If you have large amounts of unsecured debts, you might want to consider filing Chapter 7 bankruptcy. Unsecured debt is that which has no collateral. These often include debt accumulated from personal loans and credit cards. These are debts that many people are dealing with but unable to take care of. However, this chapter isn’t always the best option for those who want to keep vehicles or homes they still owe money towards paying.
To qualify for Chapter 7 bankruptcy, you’ll need to create a list of each creditor you owe money to. In addition, you’ll need to list the amount you currently owe each creditor. You’ll also need to prepare information regarding your income, living expenses, and any property that you own. This type of bankruptcy takes an average of six months to complete. You’ll also want to know that a Chapter 7 bankruptcy stays on your credit report for a period of 10 years.
Not everyone is needing to file bankruptcy for personal purposes. If you own a business, you’ll want to strongly consider filing for Chapter 11 bankruptcy. Under this chapter, a business or person can create a plan that allows a debtor to pay back their debts over a certain amount of time. In most cases, the debtor will have about four months in which to prepare their case. If given permission by the court, this amount of time is sometimes extended. By filing for Chapter 11, you agree to pay back creditors by placing each one in their own class.
Many people own property that they want to keep after filing for bankruptcy. If this situation applies to you, you’ll want to think about filing for Chapter 13 bankruptcy. Under this chapter, you’ll need to make a plan to pay back your debts. In most cases, your debts will need to be paid back within three to five years. It’s important to note that corporations, partnerships, and LLCs can’t file for Chapter 13 bankruptcy. However, Chapter 13 is quite popular for those who qualify. During 2013, research shows that 332,626 Chapter 13 bankruptcies were filed throughout the United States.
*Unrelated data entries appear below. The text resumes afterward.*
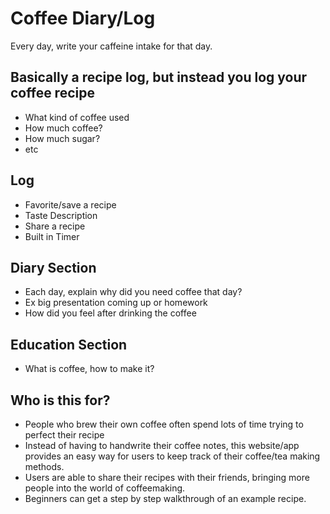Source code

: # Coffee Diary/Log #
Every day, write your caffeine intake for that day.

## Basically a recipe log, but instead you log your coffee recipe ##

- What kind of coffee used
- How much coffee?
- How much sugar?
- etc
## Log ##

- Favorite/save a recipe
- Taste Description
- Share a recipe
- Built in Timer

## Diary Section ##

- Each day, explain why did you need coffee that day?
- Ex big presentation coming up or homework
- How did you feel after drinking the coffee

## Education Section ##

- What is coffee, how to make it?

## Who is this for? ##

- People who brew their own coffee often spend lots of time trying to perfect their recipe
- Instead of having to handwrite their coffee notes, this website/app provides an easy way for users to keep track of their coffee/tea making methods.
- Users are able to share their recipes with their friends, bringing more people into the world of coffeemaking. 
- Beginners can get a step by step walkthrough of an example recipe.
In conclusion, it’s important to understand how chapters of bankruptcy differ. It’s understandable to still not be sure which chapter of bankruptcy is best for your situation. Considering that, it’s wise to consider contacting a bankruptcy law firm. In turn, you can speak with a bankruptcy lawyer who will help you with this problem. While dealing with the possibility of filing for bankruptcy, it’s understandable to want to avoid spending excessive amounts of money on attorney fees. Fortunately, it’s easy to find a low cost bankruptcy attorney that will help you live a life free from debt.